Whatever the origin, it's definitely another day to eat well, and that would mean chocolate!

Here's a lovely British recipe I found a few years ago to celebrate Boxing Day: Pear and Chocolate Trifle. What could be better for Boxing Day than a trifle? This recipe is from John Torode in BBC Good Food Magazine. I've adjusted the measurements for American Cooking. If you're just too tired to bake another thing after the holidays, a shortcut would be to use leftover Chocolate Cake in the trifle.



7 ounces dark chocolate, chopped
1 cup sweet butter
2 cups superfine (if you don't have golden caster) sugar
5 large eggs, separated

6 firm pears, peeled
1 vanilla pod, split

2 large egg yolks
4 Tbsp golden caster sugar (superfine sugar)
5 ounces marsala
2 - 9 ounce tubs of mascarpone

3.5 ounces dark chocolate, grated
5 tbsp very strong coffee (or espresso)


1. For the cake: Melt chocolate and butter together, then cool. Meanwhile, heat oven to 325F. Butter and line the base and sides of 9"springform pan with parchment paper.

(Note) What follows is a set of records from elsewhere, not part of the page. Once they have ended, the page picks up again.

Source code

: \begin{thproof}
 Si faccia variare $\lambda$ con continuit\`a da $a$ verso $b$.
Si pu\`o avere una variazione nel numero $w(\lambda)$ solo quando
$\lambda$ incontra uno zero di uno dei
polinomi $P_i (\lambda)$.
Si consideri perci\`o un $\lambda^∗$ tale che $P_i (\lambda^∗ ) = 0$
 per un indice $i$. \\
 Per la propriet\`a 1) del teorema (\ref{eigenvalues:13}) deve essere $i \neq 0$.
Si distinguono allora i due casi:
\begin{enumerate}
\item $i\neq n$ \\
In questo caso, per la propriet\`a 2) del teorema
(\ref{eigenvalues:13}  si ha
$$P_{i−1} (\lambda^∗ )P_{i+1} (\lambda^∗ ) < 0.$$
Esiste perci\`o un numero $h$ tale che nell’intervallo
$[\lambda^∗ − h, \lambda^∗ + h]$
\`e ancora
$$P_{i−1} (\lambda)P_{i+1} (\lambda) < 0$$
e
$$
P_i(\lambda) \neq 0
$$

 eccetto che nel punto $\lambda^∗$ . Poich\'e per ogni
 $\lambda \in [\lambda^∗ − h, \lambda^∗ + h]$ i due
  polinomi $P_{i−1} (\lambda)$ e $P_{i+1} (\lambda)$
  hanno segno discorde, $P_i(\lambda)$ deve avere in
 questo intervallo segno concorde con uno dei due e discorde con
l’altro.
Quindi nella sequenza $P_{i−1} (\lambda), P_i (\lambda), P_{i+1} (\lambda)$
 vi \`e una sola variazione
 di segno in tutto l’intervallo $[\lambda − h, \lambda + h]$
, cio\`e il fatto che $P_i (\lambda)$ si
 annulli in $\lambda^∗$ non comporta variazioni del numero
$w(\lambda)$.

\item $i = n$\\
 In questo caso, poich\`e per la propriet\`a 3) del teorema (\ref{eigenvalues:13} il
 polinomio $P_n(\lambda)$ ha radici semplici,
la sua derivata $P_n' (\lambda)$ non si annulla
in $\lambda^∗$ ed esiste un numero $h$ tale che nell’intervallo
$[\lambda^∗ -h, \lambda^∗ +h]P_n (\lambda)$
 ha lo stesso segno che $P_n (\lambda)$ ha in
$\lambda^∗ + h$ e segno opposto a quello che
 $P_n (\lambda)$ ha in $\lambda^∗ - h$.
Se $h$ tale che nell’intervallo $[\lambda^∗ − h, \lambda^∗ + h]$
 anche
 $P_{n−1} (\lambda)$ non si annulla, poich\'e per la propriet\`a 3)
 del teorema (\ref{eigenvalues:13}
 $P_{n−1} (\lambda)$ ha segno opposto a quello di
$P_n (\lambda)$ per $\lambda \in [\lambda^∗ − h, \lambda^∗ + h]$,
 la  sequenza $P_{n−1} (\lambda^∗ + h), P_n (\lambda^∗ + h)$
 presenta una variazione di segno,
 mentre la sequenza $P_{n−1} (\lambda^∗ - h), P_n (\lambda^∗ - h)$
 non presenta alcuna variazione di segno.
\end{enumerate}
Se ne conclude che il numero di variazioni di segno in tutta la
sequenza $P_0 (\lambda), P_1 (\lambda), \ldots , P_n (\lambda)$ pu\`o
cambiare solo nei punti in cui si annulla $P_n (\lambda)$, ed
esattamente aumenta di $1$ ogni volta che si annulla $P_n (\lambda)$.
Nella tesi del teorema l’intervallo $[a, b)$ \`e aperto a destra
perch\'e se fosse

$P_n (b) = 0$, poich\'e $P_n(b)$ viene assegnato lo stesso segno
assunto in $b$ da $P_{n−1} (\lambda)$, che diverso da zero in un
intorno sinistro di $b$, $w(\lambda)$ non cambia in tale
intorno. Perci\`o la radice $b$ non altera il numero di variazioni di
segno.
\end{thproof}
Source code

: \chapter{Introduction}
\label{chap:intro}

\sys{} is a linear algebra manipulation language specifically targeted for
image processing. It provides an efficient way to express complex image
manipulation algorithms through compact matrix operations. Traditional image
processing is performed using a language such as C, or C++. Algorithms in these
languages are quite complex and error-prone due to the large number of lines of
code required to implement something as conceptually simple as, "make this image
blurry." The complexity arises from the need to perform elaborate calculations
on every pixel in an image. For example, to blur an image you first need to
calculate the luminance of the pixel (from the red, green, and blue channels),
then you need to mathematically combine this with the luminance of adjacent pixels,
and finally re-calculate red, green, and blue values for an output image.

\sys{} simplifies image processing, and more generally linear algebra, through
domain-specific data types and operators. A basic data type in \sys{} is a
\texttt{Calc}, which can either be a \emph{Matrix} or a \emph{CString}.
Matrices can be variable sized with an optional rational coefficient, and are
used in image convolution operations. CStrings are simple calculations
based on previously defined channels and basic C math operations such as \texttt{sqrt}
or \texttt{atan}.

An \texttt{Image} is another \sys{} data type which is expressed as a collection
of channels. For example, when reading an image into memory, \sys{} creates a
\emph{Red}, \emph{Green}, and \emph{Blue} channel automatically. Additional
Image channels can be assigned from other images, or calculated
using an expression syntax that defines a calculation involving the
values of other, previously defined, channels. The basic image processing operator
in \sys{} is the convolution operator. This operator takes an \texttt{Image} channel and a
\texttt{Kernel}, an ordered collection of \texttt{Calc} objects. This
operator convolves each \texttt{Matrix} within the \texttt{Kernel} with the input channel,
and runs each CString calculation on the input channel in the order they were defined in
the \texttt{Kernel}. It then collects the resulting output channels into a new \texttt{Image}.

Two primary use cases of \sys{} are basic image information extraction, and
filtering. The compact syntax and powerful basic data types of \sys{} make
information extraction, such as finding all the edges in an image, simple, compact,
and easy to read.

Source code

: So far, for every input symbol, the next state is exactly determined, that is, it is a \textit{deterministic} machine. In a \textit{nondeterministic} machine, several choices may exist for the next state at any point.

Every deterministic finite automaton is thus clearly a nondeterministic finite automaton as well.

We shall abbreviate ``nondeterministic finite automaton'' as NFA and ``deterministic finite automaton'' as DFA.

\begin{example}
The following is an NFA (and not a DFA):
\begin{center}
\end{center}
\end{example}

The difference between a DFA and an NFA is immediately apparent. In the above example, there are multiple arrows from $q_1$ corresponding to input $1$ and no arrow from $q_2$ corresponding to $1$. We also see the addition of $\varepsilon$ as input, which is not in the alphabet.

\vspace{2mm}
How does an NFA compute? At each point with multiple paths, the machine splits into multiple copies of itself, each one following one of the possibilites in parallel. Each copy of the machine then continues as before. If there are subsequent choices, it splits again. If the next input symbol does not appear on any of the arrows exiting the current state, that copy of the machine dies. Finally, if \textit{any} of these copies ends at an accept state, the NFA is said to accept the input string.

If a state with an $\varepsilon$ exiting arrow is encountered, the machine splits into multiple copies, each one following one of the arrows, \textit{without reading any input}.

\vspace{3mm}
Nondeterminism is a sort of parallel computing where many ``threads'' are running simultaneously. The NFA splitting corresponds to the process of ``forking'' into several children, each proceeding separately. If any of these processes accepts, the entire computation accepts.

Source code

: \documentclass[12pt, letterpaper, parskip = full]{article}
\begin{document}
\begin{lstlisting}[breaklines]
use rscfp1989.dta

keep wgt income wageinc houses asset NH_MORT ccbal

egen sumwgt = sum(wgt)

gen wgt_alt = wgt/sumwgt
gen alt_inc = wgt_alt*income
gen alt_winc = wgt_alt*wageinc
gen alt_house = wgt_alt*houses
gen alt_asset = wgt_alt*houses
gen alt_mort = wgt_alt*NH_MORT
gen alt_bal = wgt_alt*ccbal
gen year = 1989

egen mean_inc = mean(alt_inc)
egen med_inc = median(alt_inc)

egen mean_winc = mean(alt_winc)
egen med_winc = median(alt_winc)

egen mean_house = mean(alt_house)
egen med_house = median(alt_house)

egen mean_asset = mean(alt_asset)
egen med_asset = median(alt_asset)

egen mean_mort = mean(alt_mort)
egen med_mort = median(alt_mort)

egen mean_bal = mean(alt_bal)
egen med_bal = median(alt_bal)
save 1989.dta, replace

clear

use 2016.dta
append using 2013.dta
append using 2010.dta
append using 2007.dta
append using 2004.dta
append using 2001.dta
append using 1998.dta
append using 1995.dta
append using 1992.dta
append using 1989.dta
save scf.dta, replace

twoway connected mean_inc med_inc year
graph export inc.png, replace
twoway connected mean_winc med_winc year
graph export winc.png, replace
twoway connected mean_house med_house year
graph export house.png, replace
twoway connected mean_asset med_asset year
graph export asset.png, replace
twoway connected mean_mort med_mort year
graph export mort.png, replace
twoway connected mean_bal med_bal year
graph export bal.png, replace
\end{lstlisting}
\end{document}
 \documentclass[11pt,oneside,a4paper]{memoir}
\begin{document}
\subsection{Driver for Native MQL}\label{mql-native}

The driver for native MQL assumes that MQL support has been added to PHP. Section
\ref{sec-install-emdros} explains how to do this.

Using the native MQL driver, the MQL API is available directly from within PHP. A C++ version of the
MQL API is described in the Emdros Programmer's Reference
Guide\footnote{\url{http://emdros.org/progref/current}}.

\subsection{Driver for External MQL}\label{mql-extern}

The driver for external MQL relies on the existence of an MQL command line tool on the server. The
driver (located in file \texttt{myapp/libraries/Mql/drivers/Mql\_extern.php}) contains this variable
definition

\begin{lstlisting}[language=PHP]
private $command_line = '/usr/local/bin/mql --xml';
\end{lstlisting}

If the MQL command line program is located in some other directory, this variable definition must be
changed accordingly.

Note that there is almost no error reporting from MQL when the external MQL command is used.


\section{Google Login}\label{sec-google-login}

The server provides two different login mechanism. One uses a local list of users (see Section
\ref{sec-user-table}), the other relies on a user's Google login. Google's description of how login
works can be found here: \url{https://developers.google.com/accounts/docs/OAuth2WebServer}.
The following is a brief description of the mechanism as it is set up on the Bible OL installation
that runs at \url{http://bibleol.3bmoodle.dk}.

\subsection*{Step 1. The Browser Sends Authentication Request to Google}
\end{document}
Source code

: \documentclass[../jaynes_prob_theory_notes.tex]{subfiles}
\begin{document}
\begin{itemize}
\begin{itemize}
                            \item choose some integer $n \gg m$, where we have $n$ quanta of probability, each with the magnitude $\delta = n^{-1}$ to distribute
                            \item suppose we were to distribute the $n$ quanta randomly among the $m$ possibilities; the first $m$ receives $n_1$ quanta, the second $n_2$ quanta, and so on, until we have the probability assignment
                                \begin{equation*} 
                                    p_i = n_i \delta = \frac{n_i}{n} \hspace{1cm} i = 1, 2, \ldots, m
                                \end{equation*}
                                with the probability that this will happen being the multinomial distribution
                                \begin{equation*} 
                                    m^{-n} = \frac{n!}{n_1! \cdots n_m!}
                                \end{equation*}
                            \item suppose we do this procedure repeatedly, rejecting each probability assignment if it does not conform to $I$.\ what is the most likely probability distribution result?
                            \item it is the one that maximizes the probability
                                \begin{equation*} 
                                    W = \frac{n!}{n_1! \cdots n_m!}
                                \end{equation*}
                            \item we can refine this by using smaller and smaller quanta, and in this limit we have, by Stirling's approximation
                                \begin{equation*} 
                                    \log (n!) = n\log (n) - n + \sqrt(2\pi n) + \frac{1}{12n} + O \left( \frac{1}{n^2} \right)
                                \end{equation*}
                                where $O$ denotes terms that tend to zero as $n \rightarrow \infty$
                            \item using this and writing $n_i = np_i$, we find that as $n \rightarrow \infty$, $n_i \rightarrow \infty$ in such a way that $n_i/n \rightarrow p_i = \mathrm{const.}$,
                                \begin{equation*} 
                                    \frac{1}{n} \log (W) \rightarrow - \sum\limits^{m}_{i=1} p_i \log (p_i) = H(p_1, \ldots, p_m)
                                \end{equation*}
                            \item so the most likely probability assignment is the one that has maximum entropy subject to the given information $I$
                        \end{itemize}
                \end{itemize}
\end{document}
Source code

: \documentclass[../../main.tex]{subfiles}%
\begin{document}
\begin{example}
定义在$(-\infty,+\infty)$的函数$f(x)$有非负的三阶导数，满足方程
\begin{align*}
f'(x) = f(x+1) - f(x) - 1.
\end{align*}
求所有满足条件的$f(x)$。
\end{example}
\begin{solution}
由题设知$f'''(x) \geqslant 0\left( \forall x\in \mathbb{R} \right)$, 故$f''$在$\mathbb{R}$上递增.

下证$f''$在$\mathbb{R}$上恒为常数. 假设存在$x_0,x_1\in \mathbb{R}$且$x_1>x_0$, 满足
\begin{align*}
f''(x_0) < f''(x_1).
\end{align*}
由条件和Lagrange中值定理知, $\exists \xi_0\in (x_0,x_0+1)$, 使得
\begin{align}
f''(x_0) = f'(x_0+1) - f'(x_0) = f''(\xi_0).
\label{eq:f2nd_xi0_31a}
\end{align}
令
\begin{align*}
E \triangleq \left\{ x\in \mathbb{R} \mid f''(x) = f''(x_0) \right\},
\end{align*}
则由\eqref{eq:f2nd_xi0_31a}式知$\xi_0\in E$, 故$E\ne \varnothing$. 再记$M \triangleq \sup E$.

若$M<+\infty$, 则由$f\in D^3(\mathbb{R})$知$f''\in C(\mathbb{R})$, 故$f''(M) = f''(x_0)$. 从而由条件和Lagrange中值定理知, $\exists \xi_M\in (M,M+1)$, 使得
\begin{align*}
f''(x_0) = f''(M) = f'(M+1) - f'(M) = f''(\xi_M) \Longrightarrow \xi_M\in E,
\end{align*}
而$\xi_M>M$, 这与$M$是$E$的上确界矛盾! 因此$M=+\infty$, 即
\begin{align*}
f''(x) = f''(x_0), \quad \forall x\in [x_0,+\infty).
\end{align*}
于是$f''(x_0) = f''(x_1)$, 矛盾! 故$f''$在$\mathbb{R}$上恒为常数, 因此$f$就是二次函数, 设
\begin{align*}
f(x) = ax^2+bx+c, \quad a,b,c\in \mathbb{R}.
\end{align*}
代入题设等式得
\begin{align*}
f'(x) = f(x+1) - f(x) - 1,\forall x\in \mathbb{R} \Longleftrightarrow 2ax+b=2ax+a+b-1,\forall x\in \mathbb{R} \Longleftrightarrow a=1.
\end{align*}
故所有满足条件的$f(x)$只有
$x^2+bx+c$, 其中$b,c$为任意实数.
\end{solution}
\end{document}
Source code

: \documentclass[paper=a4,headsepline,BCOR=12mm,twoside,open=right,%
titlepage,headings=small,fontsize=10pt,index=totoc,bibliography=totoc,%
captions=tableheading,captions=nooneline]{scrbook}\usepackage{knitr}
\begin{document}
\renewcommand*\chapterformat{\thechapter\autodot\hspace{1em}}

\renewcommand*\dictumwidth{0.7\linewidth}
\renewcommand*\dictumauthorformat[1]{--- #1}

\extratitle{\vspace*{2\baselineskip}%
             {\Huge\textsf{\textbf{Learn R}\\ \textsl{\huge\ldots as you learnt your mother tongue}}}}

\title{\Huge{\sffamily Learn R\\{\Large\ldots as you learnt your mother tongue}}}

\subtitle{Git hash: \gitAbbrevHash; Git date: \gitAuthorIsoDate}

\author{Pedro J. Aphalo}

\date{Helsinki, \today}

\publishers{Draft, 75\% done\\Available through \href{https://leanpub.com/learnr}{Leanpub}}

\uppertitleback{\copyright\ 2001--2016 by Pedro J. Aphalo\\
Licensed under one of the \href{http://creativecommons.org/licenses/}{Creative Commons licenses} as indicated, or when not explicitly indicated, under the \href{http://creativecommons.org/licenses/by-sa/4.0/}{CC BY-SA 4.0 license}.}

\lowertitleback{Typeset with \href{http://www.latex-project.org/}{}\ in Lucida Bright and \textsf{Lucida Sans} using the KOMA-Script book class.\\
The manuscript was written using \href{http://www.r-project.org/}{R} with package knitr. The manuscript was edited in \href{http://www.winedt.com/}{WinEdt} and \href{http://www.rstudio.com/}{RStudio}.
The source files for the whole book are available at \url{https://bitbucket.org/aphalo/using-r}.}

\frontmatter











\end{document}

2. Whisk sugar and egg yolks until very pale and thick, about 5 minutes. Fold in chocolate mix using large metal spoon. Put egg whites and pinch of salt into another bowl and, with clean beaters, whisk until you have medium peaks. Fold this gently but thoroughly into chocolate mix with metal spoon, then spoon into pan and bake for 11/2 hrs until risen all over. Insert skewer into middle of tin to test; it should come out with just a few damp crumbs but no wet mix. The cake will sink once it cools.

3. While cake cooks, put pears, vanilla pod and 4 cups water into saucepan. Weigh pears down under surface with small plate, then simmer for 20 mins, covered, until tender. Leave to cool in liquid if you have time. Cut each pear into 6 long slices, then remove stalk and core.

4. For mascarpone layer: Half-fill medium saucepan with water, then bring to simmer. Put yolks, sugar and 6 tbsp of the Marsala into large bowl, sit it over just-simmering water, then whisk for 5 mins until mixture is thick and holds trail for few secs. Put mascarpone into bowl, beat with 2 tbsp more Marsala to loosen, then whisk in egg mix in 2 batches, until smooth, thick and light.

5. You're now ready to assemble the trifle. Cut cake in half - it will be squidgy, so don't worry if it breaks up. Spoon some of mascarpone layer into bottom of  dish, then top with a few pears and a sprinkling of grated chocolate. Put half of cake on top, then sprinkle with some of remaining Marsala and coffee. Spoon more of mascarpone over, then top with more pears and more chocolate. Top this with next piece of cake, spoon over more Marsala and coffee, then spoon remaining mascarpone mix over top. Finish with remaining pears. Chill for at least 2 hrs, or up to 2 days. When ready to serve, cover with last of grated chocolate.